A Odebrecht, segundo o depoimento de seus executivos, tinha institucionalizado em sua estrutura administrativa um “departamento de propina”. O esquema para o desvio de recursos públicos seguia três passos de um ciclo vicioso: i – parte do dinheiro de contratos superfaturados, com obras faraônicas que eram demandadas do mercado para o Estado, era alocada no setor de operações estruturais da Odebrecht (o denominado “departamento de propina”); ii – do setor de operações estruturais, o dinheiro era distribuído a políticos de acordo com os interesses da empresa; iii – a Odebrecht se beneficiava da sua ação de corromper o poder público e virava bilionária, mas, para todos os efeitos, a acumulação de riqueza e capital aparecia publicamente como fruto de sua competência técnica e competitividade no mercado.
Segundo, em março de 2017, a Polícia Federal no Brasil deflagrou a chamada Operação Carne Fraca, contra o grupo JBS, dono da Sadia, Swift, Friboi e Vigor, e a BRF, dona da Sadia e da Perdigão, empresas pertencentes aos irmãos Batista. As empresas foram acusadas de comercializar carne estragada, mudar data de vencimento, colocar papelão nos embutidos, usar produtos químicos para maquiar o aspecto da carne, revender carne estragada e corromper agentes de fiscalização do Estado para conseguir liberar os produtos fraudados para venda no mercado nacional e internacional.
Terceiro: foi bastante divulgado pela imprensa brasileira que a campanha de Bolsonaro à Presidência da República em 2018 recebeu financiamento de empresas produtoras de armas e de empresas privadas de segurança. No dia 15 de janeiro de 2019, logo após a posse do atual presidente do Brasil, o jornal El País, em uma matéria intitulada “Taurus, ascensão de um fabricante de armas com Bolsonaro” (MORINI, 2019), afirmava que, ao assinar o decreto que flexibilizava as regras para a posse de armas, as ações da Taurus haviam disparado nas bolsas de valores e acumulado uma alta de 82%. Essa alta foi fruto do livre mercado ou de sua mão invisível?
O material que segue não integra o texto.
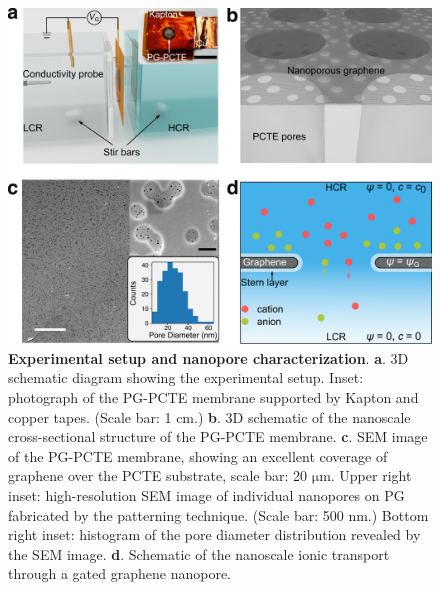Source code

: \documentclass[journal=langd5,email=true, hyperref=true, keywords=false]{achemso}
\begin{document}
\begin{figure}[htbp]
  \centering
  \includegraphics[width=0.95\linewidth]{img/fig1.pdf}
  \caption{\textbf{Experimental setup and nanopore characterization}.
    \textbf{a}. 3D schematic diagram showing the experimental
    setup. Inset: photograph of the PG-PCTE membrane supported by
    Kapton and copper tapes. (Scale bar: 1 cm.) \textbf{b}. 3D schematic
    of the nanoscale cross-sectional structure of the PG-PCTE
    membrane. \textbf{c}. SEM image of the PG-PCTE membrane, showing an
    excellent coverage of graphene over the PCTE substrate, scale bar:
    20 $\mathrm{\mu}$m.  Upper right inset: high-resolution SEM image
    of individual nanopores on PG fabricated by the patterning
    technique. (Scale bar: 500 nm.) Bottom right inset: histogram of the
    pore diameter distribution revealed by the SEM
    image. \textbf{d}. Schematic of the nanoscale ionic transport
    through a gated graphene nanopore.}
  \label{fig:1}
\end{figure}
\end{document}
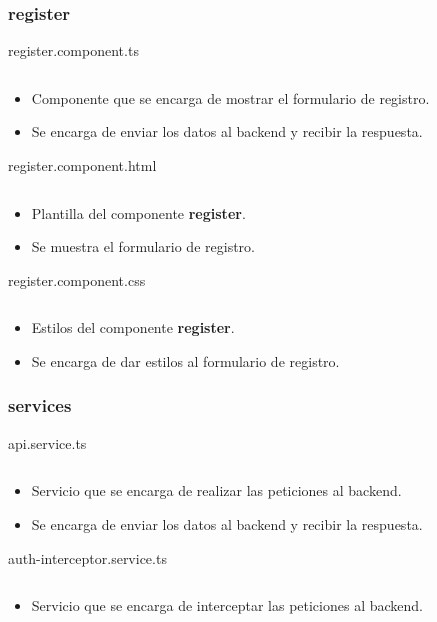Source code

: \documentclass{article}
\newenvironment{block}{\captionsetup{type=listing}}{}
\begin{document}
\subsubsection{register}
\begin{block}
	\caption{register.component.ts}
	\inputminted{TypeScript}{kioskios_web/src/app/register/register.component.ts}
	\begin{itemize}
		\item Componente que se encarga de mostrar el formulario de registro.
		\item Se encarga de enviar los datos al backend y recibir la respuesta.
	\end{itemize}

	\caption{register.component.html}
	\inputminted{HTML}{kioskios_web/src/app/register/register.component.html}
	\begin{itemize}
		\item Plantilla del componente \textbf{register}.
		\item Se muestra el formulario de registro.
	\end{itemize}

	\caption{register.component.css}
	\inputminted{CSS}{kioskios_web/src/app/register/register.component.css}
	\begin{itemize}
		\item Estilos del componente \textbf{register}.
		\item Se encarga de dar estilos al formulario de registro.
	\end{itemize}
\end{block}

\subsubsection{services}
\begin{block}
	\caption{api.service.ts}
	\inputminted{TypeScript}{kioskios_web/src/app/services/api.service.ts}
	\begin{itemize}
		\item Servicio que se encarga de realizar las peticiones al backend.
		\item Se encarga de enviar los datos al backend y recibir la respuesta.
	\end{itemize}

	\caption{auth-interceptor.service.ts}
	\inputminted[breaklines]{TypeScript}{kioskios_web/src/app/services/auth-interceptor.service.ts}
	\begin{itemize}
		\item Servicio que se encarga de interceptar las peticiones al backend.
	\end{itemize}
\end{block}
\end{document}
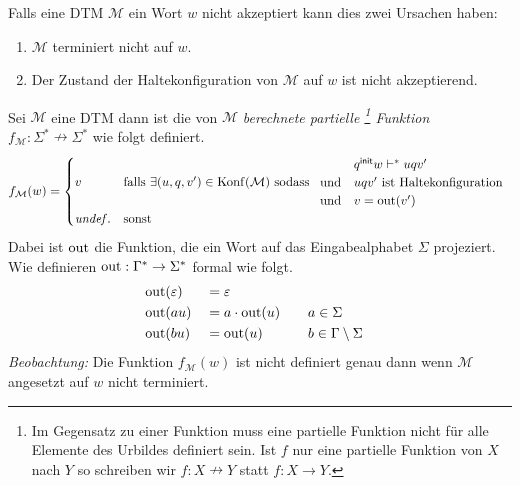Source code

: Falls eine \ac{DTM} $\mathcal{M}$ ein Wort $w$ nicht akzeptiert kann dies zwei Ursachen haben:
\begin{enumerate}
 \item $\mathcal{M}$ terminiert nicht auf $w$.
 \item Der Zustand der Haltekonfiguration von $\mathcal{M}$ auf $w$ ist nicht akzeptierend.
\end{enumerate}


\begin{Def} %
Sei $\mathcal{M}$ eine \ac{DTM} dann ist die von $\mathcal{M}$ \emph{berechnete partielle
\footnote{Im Gegensatz zu einer Funktion muss eine partielle Funktion nicht für alle Elemente des Urbildes definiert sein.
Ist $f$ nur eine partielle Funktion von $X$ nach $Y$ so schreiben wir $f: X\nrightarrow Y$ statt $f: X\rightarrow Y$. }
Funktion} $f_\mathcal{M}:\Sigma^*\nrightarrow\Sigma^*$ wie folgt definiert.
$$
f_\mathcal{M}(w)= 
\begin{cases}
 v &\text{falls } \exists (u,q,v')\in \operatorname{Konf}(\mathcal{M}) \text{ sodass }
 \begin{array}{ll}
  & q^\mathsf{init} w \vdash^*uqv'\\
  \text{und} & uqv'\text{ ist Haltekonfiguration}\\
  \text{und} & v=\operatorname{out}( v')
 \end{array}
\\
 \mathit{undef.} & \text{sonst}
\end{cases}
$$
Dabei ist $\operatorname{out}$ die Funktion, die ein Wort auf das Eingabealphabet $\Sigma$ projeziert. 
Wie definieren $\out:\Gamma^* \-> \Sigma^*$ formal wie folgt.
	\begin{alignat*}{3}
		&\operatorname{out}(\varepsilon) &&= \varepsilon\\
		&\operatorname{out}(au) &&= a\cdot\operatorname{out}(u) &\quad& a\in\Sigma\\
		&\operatorname{out}(bu) &&= \operatorname{out}(u) && b\in\Gamma\setminus\Sigma
	\end{alignat*}
\emph{Beobachtung:} Die Funktion $f_\mathcal{M}(w)$ ist nicht definiert
genau dann wenn $\mathcal{M}$ angesetzt auf $w$ nicht terminiert.
\end{Def}

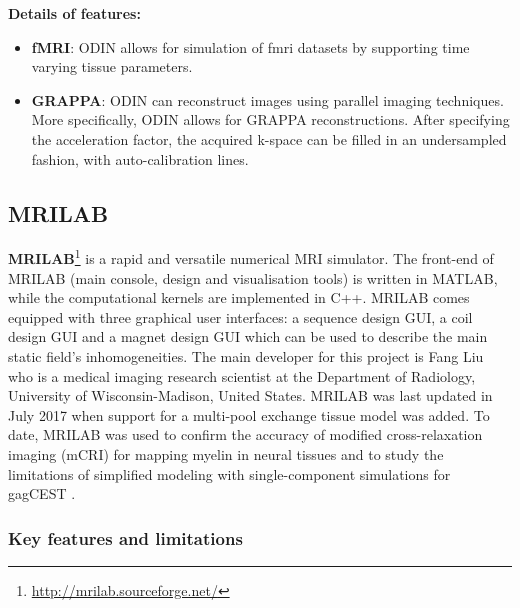 \hfill

\textbf{Details of features:}
\begin{itemize}
    
    \item \textbf{fMRI}: ODIN allows for simulation of \ac{fmri} datasets by supporting time varying tissue parameters.
    
    \item \textbf{GRAPPA}: ODIN can reconstruct images using parallel imaging techniques.
    More specifically, ODIN allows for GRAPPA reconstructions.
    After specifying the acceleration factor, the acquired k-space can be filled in an undersampled fashion, with auto-calibration lines.
    
\end{itemize}

\hfill

\subsection{MRILAB}
\textbf{MRILAB}\footnote{\url{http://mrilab.sourceforge.net/}} is a rapid and versatile numerical MRI simulator. 
The front-end of MRILAB (main console, design and visualisation tools) is written in MATLAB, while the computational kernels are implemented in C++.
MRILAB comes equipped with three graphical user interfaces: a sequence design GUI, a coil design GUI and a magnet design GUI which can be used to describe the main static field's inhomogeneities.
The main developer for this project is Fang Liu who is a medical imaging research scientist at the Department of Radiology, University of Wisconsin-Madison, United States.
MRILAB was last updated in July 2017 when support for a multi-pool exchange tissue model was added.
To date, MRILAB was used to confirm the accuracy of modified cross-relaxation imaging (mCRI) for mapping myelin in neural tissues and to study the limitations of simplified modeling with single-component simulations for gagCEST \cite{Liu2017}.

\hfill
    
\subsubsection{Key features and limitations}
Quarto, o leite é um produto que sofre fraude desde o momento em que é o produzido até a venda no supermercado: i – fraude por adição de água para aumentar o volume; ii – fraude por adição de reconstituintes para aumentar volume e esconder a adição de água; iii – fraude por adição de conservantes para aumentar a durabilidade; iv – fraude por adição de neutralizantes para mascarar a acidez da fermentação microbiana; v – fraude por adulteração da data de validade.
Quinto: em vários países do mundo, em plena pandemia do coronavírus, eclodiram denúncias de corrupção no mercado envolvendo práticas de superfaturamento em negociações de empresas com os Estados nos processos de compra e venda de equipamentos, como respiradores, de medicamentos e de outros produtos hospitalares. Nas investigações realizadas, fica claro que, na maioria dos casos, as organizações criminosas partem do mercado para as demandas dos Estados. É certo que a corrupção é uma relação que envolve corruptores e corrompidos. Trata-se de uma ralação em que o mercado e o Estado se retroalimentam, em um ciclo vicioso de apropriação ilegal dos recursos públicos.
O capitalismo é de direita e de esquerda, comporta a corrupção como instrumento de sua reprodução econômica e política. O anticapitalismo é dionisíaco e exige uma alma erótica. Sobre isso, devemos continuar falando por um longo tempo enquanto lutamos por um novo horizonte utópico pluriversal e transmoderno.